Lincoln- 5K runs are not endurance runs at all, they are sprints... Endurance runs are half marathons or full marathons... Lets see you take just your interval training and beat anyone of comparable health in one... in order to get healthy one needs to do both endurance and strength training. Interval training works great as many people have said in addition to no instead of regular aerobic and anaerobic training.
Dr.Tarun Mullick,a interventional Gastroenterologist trained at Johns Hopkins Univ. and the Cleveland Clinic–has initiated PHYSICAL THERAPY and NUTRITION counselling program for OBESE PATIENTS to provide,"COMPLETE CARE"–short term and long term.
Dr.Tarun Mullick has found that EXERCISE PROGRAM helps Obesity and with good nutrition–a patient can be free from Digestive diseases more or less permanently.
The metabolic pathway for the 5K run is almost entirely oxidative. Only the first few minutes are run in the non-endurance metabolic pathways. If the 5kt was a sprint event, Usain Bolt would be the world record holder. Instead, it's mostly marathon runners who excel at the 5k. It is an endurance event. It's only marathon runners and other ultra-endurance competitors who think of as a sprint.
Steady state cardio is an old-school training method that is really only applicable to endurance athletes. For general fitness it is inefficient and catabolic (i.e. strength sapping) compared to interval training.
The marathon is not a healthy event. The attraction to the marathon is based on the legend that the first guy who ever ran a marathon DIED. To complete a marathon is to cheat death. Health has little to do with it.
Not withstanding the research quoted, the good doctor has done the public a disservice. The advise on interval training for the common folks can be dangerous, especially if this is viewed as a get fit quick scheme. From everything I have learned and used, intervals have the potential to push the participants to risky levels of exertion during the "on" period. Hence it is generally only recommended for athletes for pre competitive training. It should be considered only under expert supervision.

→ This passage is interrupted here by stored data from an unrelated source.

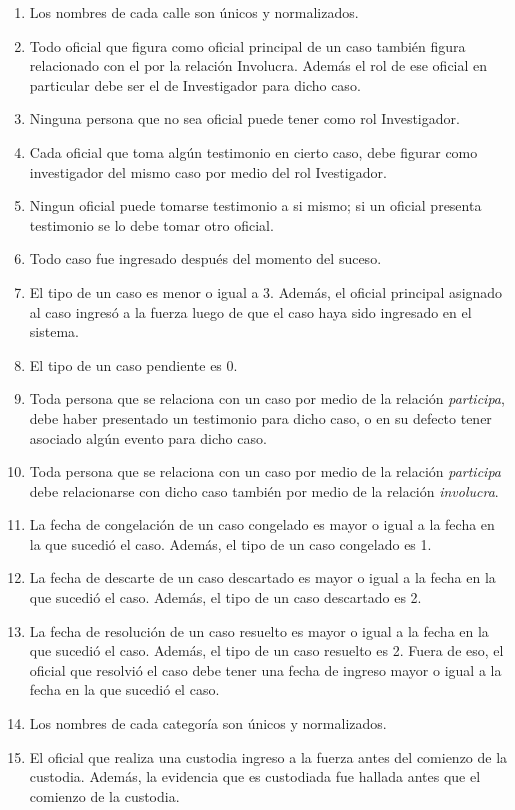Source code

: \documentclass{article}
\theoremstyle{definition}
\theoremstyle{remark}
\begin{document}
\begin{enumerate}
    \item Los nombres de cada calle son únicos y normalizados.
    \item Todo oficial que figura como oficial principal de un caso también figura relacionado con el por la relación Involucra. Además el rol de ese oficial en particular debe ser el de Investigador para dicho caso.
    \item Ninguna persona que no sea oficial puede tener como rol Investigador.
    \item Cada oficial que toma algún testimonio en cierto caso, debe figurar como investigador del mismo caso por medio del rol Ivestigador.
    \item Ningun oficial puede tomarse testimonio a si mismo; si un oficial presenta testimonio se lo debe tomar otro oficial.
    \item Todo caso fue ingresado después del momento del suceso.
    \item El tipo de un caso es menor o igual a 3. Además, el oficial principal asignado al caso ingresó a la fuerza luego de que el caso haya sido ingresado en el sistema.
    \item El tipo de un caso pendiente es 0.
    \item Toda persona que se relaciona con un caso por medio de la relación \textit{participa}, debe haber presentado un testimonio para dicho caso, o en su defecto tener asociado algún evento para dicho caso.
    \item Toda persona que se relaciona con un caso por medio de la relación \textit{participa} debe relacionarse con dicho caso también por medio de la relación \textit{involucra}.
    \item La fecha de congelación de un caso congelado es mayor o igual a la fecha en la que sucedió el caso. Además, el tipo de un caso congelado es 1.
    \item La fecha de descarte de un caso descartado es mayor o igual a la fecha en la que sucedió el caso. Además, el tipo de un caso descartado es 2.
    \item La fecha de resolución de un caso resuelto es mayor o igual a la fecha en la que sucedió el caso. Además, el tipo de un caso resuelto es 2. Fuera de eso, el oficial que resolvió el caso debe tener una fecha de ingreso mayor o igual a la fecha en la que sucedió el caso.
    \item Los nombres de cada categoría son únicos y normalizados.
    \item El oficial que realiza una custodia ingreso a la fuerza antes del comienzo de la custodia. Además, la evidencia que es custodiada fue hallada antes que el comienzo de la custodia.

\end{enumerate}
\end{document}
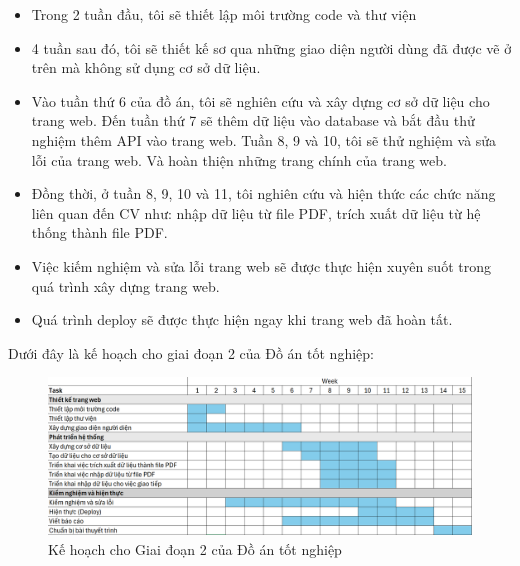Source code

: \begin{itemize}
	\item Trong 2 tuần đầu, tôi sẽ thiết lập môi trường code và thư viện
	\item 4 tuần sau đó, tôi sẽ thiết kế sơ qua những giao diện người dùng đã được vẽ ở trên mà không sử dụng cơ sở dữ liệu.
	\item Vào tuần thứ 6 của đồ án, tôi sẽ nghiên cứu và xây dựng cơ sở dữ liệu cho trang web. Đến tuần thứ 7 sẽ thêm dữ liệu vào database và bắt đầu thử nghiệm thêm API vào trang web. Tuần 8, 9 và 10, tôi sẽ thử nghiệm và sửa lỗi của trang web. Và hoàn thiện những trang chính của trang web.
	\item Đồng thời, ở tuần 8, 9, 10 và 11, tôi nghiên cứu và hiện thức các chức năng liên quan đến CV như: nhập dữ liệu từ file PDF, trích xuất dữ liệu từ hệ thống thành file PDF.
	\item Việc kiếm nghiệm và sửa lỗi trang web sẽ được thực hiện xuyên suốt trong quá trình xây dựng trang web.
	\item Quá trình deploy sẽ được thực hiện ngay khi trang web đã hoàn tất.
\end{itemize}


Dưới đây là kế hoạch cho giai đoạn 2 của Đồ án tốt nghiệp:

\begin{figure}[H]
	\centering
	\includegraphics[scale=0.35]{img/TKB_GD2.png}
	\caption{Kế hoạch cho Giai đoạn 2 của Đồ án tốt nghiệp}
\end{figure}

Exercise. Disciplined diet. Repeat. Been doing it for 25 years. Same weight as the day I graduated from high school. No magic pill, no perfect plan. No substitue for the Big E. Walk, run, swim, bike, whatever. Nike was right. Just do it.

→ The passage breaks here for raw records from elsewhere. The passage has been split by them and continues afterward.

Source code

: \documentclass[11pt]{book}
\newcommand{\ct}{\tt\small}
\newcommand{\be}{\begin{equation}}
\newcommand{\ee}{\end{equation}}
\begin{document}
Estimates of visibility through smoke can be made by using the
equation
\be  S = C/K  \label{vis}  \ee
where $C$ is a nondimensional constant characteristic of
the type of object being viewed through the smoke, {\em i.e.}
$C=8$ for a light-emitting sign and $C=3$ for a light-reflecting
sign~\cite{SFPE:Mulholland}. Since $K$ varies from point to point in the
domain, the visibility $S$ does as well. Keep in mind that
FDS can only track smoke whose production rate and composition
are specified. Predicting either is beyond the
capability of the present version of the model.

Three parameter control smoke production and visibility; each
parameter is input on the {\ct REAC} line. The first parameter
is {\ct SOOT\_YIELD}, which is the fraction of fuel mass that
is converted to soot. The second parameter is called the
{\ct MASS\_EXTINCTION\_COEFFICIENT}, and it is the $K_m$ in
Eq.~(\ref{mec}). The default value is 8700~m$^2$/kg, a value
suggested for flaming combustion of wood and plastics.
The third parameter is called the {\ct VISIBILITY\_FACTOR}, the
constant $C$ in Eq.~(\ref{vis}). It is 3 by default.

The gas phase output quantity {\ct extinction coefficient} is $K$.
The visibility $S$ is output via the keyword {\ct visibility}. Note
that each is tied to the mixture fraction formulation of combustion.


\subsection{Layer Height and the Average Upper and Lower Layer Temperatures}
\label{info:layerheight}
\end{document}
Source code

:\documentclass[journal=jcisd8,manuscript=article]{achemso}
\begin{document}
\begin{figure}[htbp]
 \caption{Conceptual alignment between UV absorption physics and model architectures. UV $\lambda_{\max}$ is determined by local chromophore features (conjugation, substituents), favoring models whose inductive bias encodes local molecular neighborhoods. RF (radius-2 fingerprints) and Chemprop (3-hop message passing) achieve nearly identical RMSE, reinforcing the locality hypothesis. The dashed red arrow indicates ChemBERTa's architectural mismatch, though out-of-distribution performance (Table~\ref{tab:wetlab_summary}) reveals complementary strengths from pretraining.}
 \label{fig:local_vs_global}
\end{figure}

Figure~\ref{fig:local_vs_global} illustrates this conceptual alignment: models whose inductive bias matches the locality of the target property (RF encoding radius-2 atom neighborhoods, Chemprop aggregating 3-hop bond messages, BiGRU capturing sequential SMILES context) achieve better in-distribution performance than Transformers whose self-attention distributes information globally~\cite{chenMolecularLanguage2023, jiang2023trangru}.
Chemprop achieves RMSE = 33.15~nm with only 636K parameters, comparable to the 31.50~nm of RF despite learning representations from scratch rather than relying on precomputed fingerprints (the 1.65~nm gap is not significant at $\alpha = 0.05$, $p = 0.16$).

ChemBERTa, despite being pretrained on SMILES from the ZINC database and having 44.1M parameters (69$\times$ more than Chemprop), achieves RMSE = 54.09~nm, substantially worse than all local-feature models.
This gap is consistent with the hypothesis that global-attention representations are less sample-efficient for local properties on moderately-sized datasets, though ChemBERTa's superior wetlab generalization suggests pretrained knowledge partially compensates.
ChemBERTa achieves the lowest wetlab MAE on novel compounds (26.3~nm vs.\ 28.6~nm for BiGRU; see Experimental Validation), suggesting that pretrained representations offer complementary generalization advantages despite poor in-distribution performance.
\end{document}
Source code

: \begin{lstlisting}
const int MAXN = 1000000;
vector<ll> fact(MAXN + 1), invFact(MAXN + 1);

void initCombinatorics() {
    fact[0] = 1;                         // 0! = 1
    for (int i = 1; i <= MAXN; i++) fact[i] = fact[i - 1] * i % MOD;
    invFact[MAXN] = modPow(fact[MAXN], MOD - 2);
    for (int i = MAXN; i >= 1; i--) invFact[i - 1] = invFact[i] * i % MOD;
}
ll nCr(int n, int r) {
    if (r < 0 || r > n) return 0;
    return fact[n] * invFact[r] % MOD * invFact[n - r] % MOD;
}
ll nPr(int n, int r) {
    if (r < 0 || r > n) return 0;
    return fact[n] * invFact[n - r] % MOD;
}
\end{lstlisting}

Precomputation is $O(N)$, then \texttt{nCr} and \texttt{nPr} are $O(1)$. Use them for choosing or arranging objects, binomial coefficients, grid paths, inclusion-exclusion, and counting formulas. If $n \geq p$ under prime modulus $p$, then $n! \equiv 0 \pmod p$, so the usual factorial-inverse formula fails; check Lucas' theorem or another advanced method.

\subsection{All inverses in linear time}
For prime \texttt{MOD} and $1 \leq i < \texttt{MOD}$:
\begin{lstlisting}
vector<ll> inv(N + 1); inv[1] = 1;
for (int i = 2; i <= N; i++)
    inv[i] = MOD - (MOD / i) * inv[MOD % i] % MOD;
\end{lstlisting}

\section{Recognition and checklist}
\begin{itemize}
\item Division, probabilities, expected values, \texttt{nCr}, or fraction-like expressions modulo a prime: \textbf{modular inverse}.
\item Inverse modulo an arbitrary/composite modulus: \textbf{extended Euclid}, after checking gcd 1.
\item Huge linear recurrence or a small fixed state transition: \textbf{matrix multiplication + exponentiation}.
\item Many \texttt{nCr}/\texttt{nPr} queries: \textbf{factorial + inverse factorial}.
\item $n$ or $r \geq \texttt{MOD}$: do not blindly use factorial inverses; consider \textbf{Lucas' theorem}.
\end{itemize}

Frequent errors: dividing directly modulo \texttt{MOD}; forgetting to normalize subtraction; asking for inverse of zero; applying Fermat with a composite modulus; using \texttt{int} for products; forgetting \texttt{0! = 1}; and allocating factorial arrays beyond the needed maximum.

Interval training has been found safe to use even for people with Chronic Heart Failure (CHF):
http://www.ncbi.nlm.nih.gov/pubmed/9139168
Key quote:
"Interval exercise training is thus recommended for selected patients with CHF as it allows intense exercise stimuli on peripheral muscles with minimal cardiac strain."
Of course as with any exercise program intensity should be adjusted according to current fitness levels.